Suffolk/Essex: Pair admit to conspiring to burgle more than 30 schools
14:56 26 June 2014
Two men have admitted conspiring to commit more than 30 school burglaries in Essex and Suffolk during which laptops and computer equipment were stolen.
Christopher Kerr, 26, of Halstead Road, Frinton, and Francis Wilding, 22, of Broadway, Jaywick, pleaded guilty to conspiracy to commit burglary over an nine-month period when they appeared before Ipswich Crown Court.
The offence took place between August 1, 2012, and May 1 last year.

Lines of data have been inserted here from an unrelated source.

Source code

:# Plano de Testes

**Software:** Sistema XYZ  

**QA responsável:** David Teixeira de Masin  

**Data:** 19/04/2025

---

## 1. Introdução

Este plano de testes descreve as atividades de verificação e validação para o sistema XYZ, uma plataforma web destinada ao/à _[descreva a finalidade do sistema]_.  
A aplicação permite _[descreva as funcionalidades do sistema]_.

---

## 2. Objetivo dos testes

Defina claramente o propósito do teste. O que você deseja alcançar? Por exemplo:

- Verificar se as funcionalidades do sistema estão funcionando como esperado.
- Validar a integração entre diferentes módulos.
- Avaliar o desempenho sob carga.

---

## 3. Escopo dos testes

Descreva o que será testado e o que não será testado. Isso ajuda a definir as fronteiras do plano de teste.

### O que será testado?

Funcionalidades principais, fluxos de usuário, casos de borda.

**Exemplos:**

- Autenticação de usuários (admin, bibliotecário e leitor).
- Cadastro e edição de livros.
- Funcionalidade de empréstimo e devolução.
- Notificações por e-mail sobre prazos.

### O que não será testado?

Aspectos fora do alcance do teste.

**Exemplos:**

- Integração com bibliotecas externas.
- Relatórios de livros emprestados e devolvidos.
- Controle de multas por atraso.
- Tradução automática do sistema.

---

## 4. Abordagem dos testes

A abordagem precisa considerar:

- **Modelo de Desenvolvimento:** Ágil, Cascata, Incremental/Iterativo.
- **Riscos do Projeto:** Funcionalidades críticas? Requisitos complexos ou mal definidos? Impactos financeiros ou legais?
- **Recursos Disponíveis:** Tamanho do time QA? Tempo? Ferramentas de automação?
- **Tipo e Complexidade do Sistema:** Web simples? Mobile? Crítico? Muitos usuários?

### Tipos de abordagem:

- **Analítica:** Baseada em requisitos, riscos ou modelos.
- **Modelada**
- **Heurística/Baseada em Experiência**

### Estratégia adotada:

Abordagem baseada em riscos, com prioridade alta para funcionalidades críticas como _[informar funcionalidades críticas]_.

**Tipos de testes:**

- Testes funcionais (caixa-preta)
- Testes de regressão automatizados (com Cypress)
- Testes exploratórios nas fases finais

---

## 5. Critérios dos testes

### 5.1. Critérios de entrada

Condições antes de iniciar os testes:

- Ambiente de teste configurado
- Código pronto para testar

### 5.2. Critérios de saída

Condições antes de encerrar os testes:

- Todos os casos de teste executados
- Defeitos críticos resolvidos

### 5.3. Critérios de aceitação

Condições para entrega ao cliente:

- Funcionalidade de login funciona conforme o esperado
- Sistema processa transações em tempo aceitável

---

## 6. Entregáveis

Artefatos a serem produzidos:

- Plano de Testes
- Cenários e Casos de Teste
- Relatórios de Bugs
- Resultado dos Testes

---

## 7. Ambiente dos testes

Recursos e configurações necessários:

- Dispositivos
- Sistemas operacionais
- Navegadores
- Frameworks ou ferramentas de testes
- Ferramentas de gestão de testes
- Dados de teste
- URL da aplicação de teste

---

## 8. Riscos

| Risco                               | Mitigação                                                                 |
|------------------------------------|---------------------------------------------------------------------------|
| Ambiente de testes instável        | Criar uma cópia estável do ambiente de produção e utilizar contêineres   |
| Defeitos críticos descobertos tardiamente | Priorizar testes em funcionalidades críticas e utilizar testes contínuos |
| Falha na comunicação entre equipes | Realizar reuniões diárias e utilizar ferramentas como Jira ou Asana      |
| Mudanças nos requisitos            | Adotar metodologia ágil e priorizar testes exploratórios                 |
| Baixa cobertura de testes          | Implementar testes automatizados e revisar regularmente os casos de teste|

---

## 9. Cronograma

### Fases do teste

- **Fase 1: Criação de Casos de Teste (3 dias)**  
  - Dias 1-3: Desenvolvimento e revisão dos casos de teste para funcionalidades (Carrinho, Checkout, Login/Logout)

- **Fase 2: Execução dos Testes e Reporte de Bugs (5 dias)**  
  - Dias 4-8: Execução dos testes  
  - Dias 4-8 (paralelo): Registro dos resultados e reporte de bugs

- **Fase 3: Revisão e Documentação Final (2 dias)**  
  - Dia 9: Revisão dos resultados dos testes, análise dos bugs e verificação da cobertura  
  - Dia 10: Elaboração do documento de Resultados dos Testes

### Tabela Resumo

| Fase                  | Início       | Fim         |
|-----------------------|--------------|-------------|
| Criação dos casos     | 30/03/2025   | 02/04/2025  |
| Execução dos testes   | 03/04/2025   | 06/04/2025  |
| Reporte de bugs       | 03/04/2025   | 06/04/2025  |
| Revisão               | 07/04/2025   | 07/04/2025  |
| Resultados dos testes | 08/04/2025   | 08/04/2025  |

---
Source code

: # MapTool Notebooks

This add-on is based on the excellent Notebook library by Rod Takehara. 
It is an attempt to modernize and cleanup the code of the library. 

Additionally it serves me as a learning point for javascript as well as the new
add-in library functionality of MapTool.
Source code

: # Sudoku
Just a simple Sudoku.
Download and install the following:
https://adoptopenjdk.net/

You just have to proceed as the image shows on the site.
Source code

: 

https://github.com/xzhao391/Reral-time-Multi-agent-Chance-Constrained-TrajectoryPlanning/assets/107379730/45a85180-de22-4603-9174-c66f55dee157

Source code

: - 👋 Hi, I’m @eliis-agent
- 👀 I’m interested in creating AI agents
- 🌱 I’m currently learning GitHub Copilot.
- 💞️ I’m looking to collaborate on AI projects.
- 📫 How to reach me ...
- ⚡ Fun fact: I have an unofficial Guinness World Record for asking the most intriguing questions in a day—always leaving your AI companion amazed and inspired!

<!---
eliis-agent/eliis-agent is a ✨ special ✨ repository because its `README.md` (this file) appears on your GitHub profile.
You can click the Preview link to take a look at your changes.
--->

The pair admitted conspiring to enter educational establishments to steal.
It is understood the charge relates to up to 38 break-ins.
Following their guilty pleas Kerr and Wilding had their cases adjourned for sentencing until July 11.
Both men were released on conditional bail.
The Suffolk burglaries involved in the case are understood to have taken place in Rougham, Moulton, Bardwell, Kersey, Easton, Bramfield, Monks Eleigh, Great Barton, Witnesham, Stoke Ash, Bentley and Risby.
In Essex the locations involved were understood to have been in Colchester, Langham, Ardleigh, Weeley, Clacton, Bradfield, Dedham, Lawford, Tendring, Bulmer, Great Bromley, Clacton, Messing, Shalford, Woodham Walter, Fordham, Chelmsford and Rayne.
Last April it emerged that a special operation, codenamed Justine, had been commissioned by Suffolk Constabulary to tackle burglaries which had been taking place across both counties.
As part of the proactive side of the operation schools were visited by crime reduction officers in order for advice on site security to be given. Suffolk officers were also liaising with their counterparts in Norfolk, Essex and Cambridgeshire.
Last year Suffolk Constabulary figures showed that over a 16-month period from January 2012 to April 2013 nearly 320 laptops, computers and Apple iMacs had been stolen from schools.
The total estimated value of the items stolen across Suffolk at the time was in excess of £150,000.
At the time the men were charged police stressed said the accusation related to burglaries over a nine-month period, and not the 16-month timescale when more than 300 computer-related items were stolen.
A third defendant has yet to enter a plea to conspiracy to commit burglary.